Through the years, I’ve done a lot of pondering about the phenomenon known as coincidence. It seems like I always react subversively when someone exclaims, “There’s no such thing as a coincidence!,” suggesting that the two “coincidental” events are actually somehow connected via cause-and-effect, God having a sense of humor or sending us a message, the universe understanding some sort of relationship that we can’t readily see, or whatnot—“whatnot” standing for all the other ridiculously superstitious, naive, and inane explanations people use to explain inexplicable coincidences and events.
Essentially, I believe the world holds a lot of secrets, most of which we can’t understand and will never even catch a glimpse of. There’s an underlying order we can’t grasp at any level other than, sometimes, the molecular. But that doesn’t preclude the existence of pure, unadulterated coincidence, either. Seems to me, the world is so big, there’s room for randomness, in addition to order. Random, bizarre things happen all the time.
But even chaos theory states that seemingly random events (“chaos”) are predictable using some pretty simple deterministic equations. And that systems can achieve radically different outcomes, if their initial circumstances are even slightly, imperceptibly different.
The butterfly effect, first described by [Edward] Lorenz at the December 1972 meeting of the American Association for the Advancement of Science in Washington, D.C., vividly illustrates the essential idea of chaos theory. In a 1963 paper for the New York Academy of Sciences, Lorenz had quoted an unnamed meteorologist’s assertion that, if chaos theory were true, a single flap of a single seagull’s wings would be enough to change the course of all future weather systems on the earth.
By the time of the 1972 meeting, he had examined and refined that idea for his talk, “Predictability: Does the Flap of a Butterfly’s Wings in Brazil set off a Tornado in Texas?” The example of such a small system as a butterfly being responsible for creating such a large and distant system as a tornado in Texas illustrates the impossibility of making predictions for complex systems; despite the fact that these are determined by underlying conditions, precisely what those conditions are can never be sufficiently articulated to allow long-range predictions.
–Which means, I guess, that there might be no coincidences, but that some relationships are so complex, and so impossible to test, that we’ll never be able to tell the difference most of the time, anyway. We’ll never really know.
None of which really helps when I tell my latest story, then, which is admittedly uninteresting but disturbingly odd:
Yesterday afternoon, I took a nap. As I was drifting off, I was thinking about what I had to do later in the day. I needed to prepare dinner when I got up—chicken curry. I thought about chopping up onions. It was all unconscious, but I thought/dreamed that I was chopping up onions in my kitchen and I cut my finger.

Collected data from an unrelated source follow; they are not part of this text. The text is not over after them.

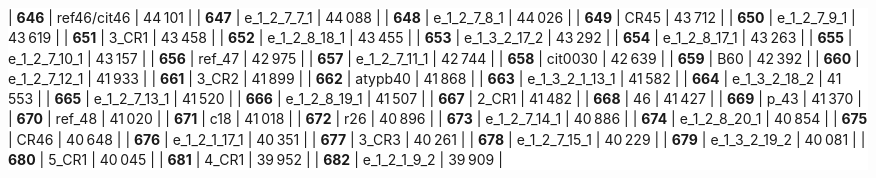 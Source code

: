 | **646** | ref46/cit46           | 44 101               |
| **647** | e\_1\_2\_7\_7\_1      | 44 088               |
| **648** | e\_1\_2\_7\_8\_1      | 44 026               |
| **649** | CR45                  | 43 712               |
| **650** | e\_1\_2\_7\_9\_1      | 43 619               |
| **651** | 3\_CR1                | 43 458               |
| **652** | e\_1\_2\_8\_18\_1     | 43 455               |
| **653** | e\_1\_3\_2\_17\_2     | 43 292               |
| **654** | e\_1\_2\_8\_17\_1     | 43 263               |
| **655** | e\_1\_2\_7\_10\_1     | 43 157               |
| **656** | ref\_47               | 42 975               |
| **657** | e\_1\_2\_7\_11\_1     | 42 744               |
| **658** | cit0030               | 42 639               |
| **659** | B60                   | 42 392               |
| **660** | e\_1\_2\_7\_12\_1     | 41 933               |
| **661** | 3\_CR2                | 41 899               |
| **662** | atypb40               | 41 868               |
| **663** | e\_1\_3\_2\_1\_13\_1  | 41 582               |
| **664** | e\_1\_3\_2\_18\_2     | 41 553               |
| **665** | e\_1\_2\_7\_13\_1     | 41 520               |
| **666** | e\_1\_2\_8\_19\_1     | 41 507               |
| **667** | 2\_CR1                | 41 482               |
| **668** | 46                    | 41 427               |
| **669** | p\_43                 | 41 370               |
| **670** | ref\_48               | 41 020               |
| **671** | c18                   | 41 018               |
| **672** | r26                   | 40 896               |
| **673** | e\_1\_2\_7\_14\_1     | 40 886               |
| **674** | e\_1\_2\_8\_20\_1     | 40 854               |
| **675** | CR46                  | 40 648               |
| **676** | e\_1\_2\_1\_17\_1     | 40 351               |
| **677** | 3\_CR3                | 40 261               |
| **678** | e\_1\_2\_7\_15\_1     | 40 229               |
| **679** | e\_1\_3\_2\_19\_2     | 40 081               |
| **680** | 5\_CR1                | 40 045               |
| **681** | 4\_CR1                | 39 952               |
| **682** | e\_1\_2\_1\_9\_2      | 39 909               |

I got up from my nap an hour later, and didn’t remember anything about this dream/imagination/unconscious thought.
Two hours later, I really was chopping up onions in my kitchen and I really did cut my finger.
Did I cause myself to cut my own finger? Was I more susceptible to cutting myself since I’d dreamed/thought about it earlier? Shouldn’t I have been less susceptible, since I saw the ill effects of cutting myself and could thus be more careful? Is this a pure coincidence? But according to chaos theory, there are no pure coincidences.

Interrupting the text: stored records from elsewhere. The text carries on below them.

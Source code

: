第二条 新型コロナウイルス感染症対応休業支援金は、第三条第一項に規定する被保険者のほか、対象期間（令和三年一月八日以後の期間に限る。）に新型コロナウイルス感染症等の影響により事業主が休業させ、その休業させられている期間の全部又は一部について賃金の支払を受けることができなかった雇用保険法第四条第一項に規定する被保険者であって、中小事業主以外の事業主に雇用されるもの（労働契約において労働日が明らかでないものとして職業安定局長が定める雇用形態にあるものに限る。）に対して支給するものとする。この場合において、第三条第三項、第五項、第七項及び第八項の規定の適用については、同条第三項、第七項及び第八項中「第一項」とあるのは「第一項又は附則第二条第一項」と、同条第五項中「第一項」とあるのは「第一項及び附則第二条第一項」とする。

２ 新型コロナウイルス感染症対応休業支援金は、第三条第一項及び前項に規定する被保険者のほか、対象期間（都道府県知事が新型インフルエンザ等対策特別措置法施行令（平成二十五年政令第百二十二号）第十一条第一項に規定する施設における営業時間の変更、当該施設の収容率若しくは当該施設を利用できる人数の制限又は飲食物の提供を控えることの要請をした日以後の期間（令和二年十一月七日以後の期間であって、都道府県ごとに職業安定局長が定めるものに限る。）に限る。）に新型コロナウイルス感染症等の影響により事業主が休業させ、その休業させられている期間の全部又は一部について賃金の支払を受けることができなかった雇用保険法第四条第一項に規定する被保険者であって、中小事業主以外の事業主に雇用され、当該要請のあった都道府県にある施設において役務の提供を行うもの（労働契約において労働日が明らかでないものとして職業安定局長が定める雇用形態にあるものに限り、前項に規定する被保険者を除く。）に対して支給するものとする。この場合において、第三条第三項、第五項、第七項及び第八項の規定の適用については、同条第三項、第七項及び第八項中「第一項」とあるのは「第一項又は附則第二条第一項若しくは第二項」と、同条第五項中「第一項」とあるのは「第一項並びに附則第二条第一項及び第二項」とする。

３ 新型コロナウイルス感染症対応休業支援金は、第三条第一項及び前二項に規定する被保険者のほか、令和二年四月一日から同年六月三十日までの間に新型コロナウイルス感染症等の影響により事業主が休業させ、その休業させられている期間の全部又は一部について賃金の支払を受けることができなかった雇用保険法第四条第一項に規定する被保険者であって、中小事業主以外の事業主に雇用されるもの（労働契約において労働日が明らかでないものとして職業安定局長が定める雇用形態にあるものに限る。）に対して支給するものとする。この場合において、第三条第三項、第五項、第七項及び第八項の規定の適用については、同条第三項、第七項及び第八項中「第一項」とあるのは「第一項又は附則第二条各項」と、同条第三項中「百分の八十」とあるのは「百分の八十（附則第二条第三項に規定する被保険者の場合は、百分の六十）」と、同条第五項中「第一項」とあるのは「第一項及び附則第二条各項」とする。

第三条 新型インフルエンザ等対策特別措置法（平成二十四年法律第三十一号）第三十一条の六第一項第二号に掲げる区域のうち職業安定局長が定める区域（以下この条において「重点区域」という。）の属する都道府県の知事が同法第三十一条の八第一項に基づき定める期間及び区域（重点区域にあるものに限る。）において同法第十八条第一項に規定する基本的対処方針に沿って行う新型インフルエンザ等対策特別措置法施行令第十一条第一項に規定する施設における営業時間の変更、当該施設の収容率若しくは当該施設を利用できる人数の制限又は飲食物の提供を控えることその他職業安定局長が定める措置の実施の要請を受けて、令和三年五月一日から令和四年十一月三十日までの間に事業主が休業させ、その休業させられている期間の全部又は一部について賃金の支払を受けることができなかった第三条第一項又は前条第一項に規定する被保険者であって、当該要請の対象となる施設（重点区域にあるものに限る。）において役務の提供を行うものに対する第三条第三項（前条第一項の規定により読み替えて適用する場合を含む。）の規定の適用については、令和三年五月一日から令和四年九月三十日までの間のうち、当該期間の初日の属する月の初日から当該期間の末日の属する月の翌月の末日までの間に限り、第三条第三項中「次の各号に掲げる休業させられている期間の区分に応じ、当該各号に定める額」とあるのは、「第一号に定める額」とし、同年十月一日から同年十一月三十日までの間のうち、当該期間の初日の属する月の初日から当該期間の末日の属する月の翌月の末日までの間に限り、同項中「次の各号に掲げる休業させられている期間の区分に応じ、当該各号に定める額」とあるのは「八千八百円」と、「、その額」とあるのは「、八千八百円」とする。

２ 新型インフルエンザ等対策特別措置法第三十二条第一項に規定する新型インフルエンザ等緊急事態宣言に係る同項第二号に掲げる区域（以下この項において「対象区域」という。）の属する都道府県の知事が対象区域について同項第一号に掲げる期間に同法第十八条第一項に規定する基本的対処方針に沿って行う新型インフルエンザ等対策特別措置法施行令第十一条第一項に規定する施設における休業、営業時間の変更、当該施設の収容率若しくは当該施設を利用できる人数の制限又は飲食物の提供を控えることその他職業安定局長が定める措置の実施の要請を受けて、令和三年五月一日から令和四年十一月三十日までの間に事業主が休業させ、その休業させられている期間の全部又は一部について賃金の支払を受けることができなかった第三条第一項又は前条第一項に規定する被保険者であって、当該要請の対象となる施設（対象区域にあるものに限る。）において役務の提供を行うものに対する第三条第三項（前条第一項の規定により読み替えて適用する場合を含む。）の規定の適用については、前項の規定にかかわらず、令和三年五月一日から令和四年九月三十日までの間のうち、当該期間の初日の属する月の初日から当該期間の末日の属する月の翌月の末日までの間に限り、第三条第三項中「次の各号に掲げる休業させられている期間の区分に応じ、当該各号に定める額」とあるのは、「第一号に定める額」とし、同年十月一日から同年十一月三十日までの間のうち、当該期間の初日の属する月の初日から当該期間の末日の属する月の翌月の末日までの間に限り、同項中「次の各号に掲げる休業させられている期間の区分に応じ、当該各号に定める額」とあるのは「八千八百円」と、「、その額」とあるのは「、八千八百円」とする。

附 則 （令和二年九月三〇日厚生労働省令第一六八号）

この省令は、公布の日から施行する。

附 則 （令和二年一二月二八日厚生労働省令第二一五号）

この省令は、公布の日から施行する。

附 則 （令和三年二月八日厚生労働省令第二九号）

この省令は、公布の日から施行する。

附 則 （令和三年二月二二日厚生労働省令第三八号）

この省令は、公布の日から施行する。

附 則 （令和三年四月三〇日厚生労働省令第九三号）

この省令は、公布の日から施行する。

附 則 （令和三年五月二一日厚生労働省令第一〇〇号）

For all practical, day-to-day purposes, it’s a coincidence that I cut my finger. It’s really all that matters.
However, let me take a stab at connecting these two events. I’m not saying I’m clairvoyant—that’s a different post—but if you agree that all “psychological” states are really just physical states, my brain could have misread the dream as an instruction or a guide. Although this would still be a horrible mistake, it would make more sense than just chalking it up to pure coincidence.

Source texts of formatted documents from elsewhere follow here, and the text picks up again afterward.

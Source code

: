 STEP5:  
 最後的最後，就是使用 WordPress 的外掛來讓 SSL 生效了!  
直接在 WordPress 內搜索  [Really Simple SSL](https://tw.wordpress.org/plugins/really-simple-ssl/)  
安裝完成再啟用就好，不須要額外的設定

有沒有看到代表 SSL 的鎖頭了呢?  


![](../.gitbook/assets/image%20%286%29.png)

I’d love to know what else happened, if anything, but there’s no way to test it or do anything about it. There are far too many variables to capture, measure, and analyze within my lifetime, assuming we even had an established method to do all these things (including recreating the entire scenario). It’s a very anticlimactic way of concluding this narrative. We’ll just never know.
A couple of other conclusions:
1) The term “chaos theory” is a misnomer. Chaos theory posits that there is no such thing as chaos—that patterns and order can be found in what appears to be chaos.
2) I submit that physicists have stuck with the phrase “chaos theory” to confuse us all and to prevent the general public from learning that there may be no such things as chaos.
3) If we could learn to predict more things based on patterns and evidence, maybe we would no longer be destined to do stupid things. If I could have recognized the pattern, I could have trained myself to not cut my finger with such ease and lack of worry.
But thanks for nothing, Lorenz attractor. My finger is very sore and I bled all over the kitchen. –However, it got me thinking, I’d like some red in my bland kitchen. Maybe a new coat of paint, red cupboard handles, or replacing the white lamp coverings with red ones? More “chaos” certain to follow.
Final analysis: Maybe I really don’t believe in coincidence. I have been taunting people all along because they believe there are no coincidences, and I am beginning to agree with them.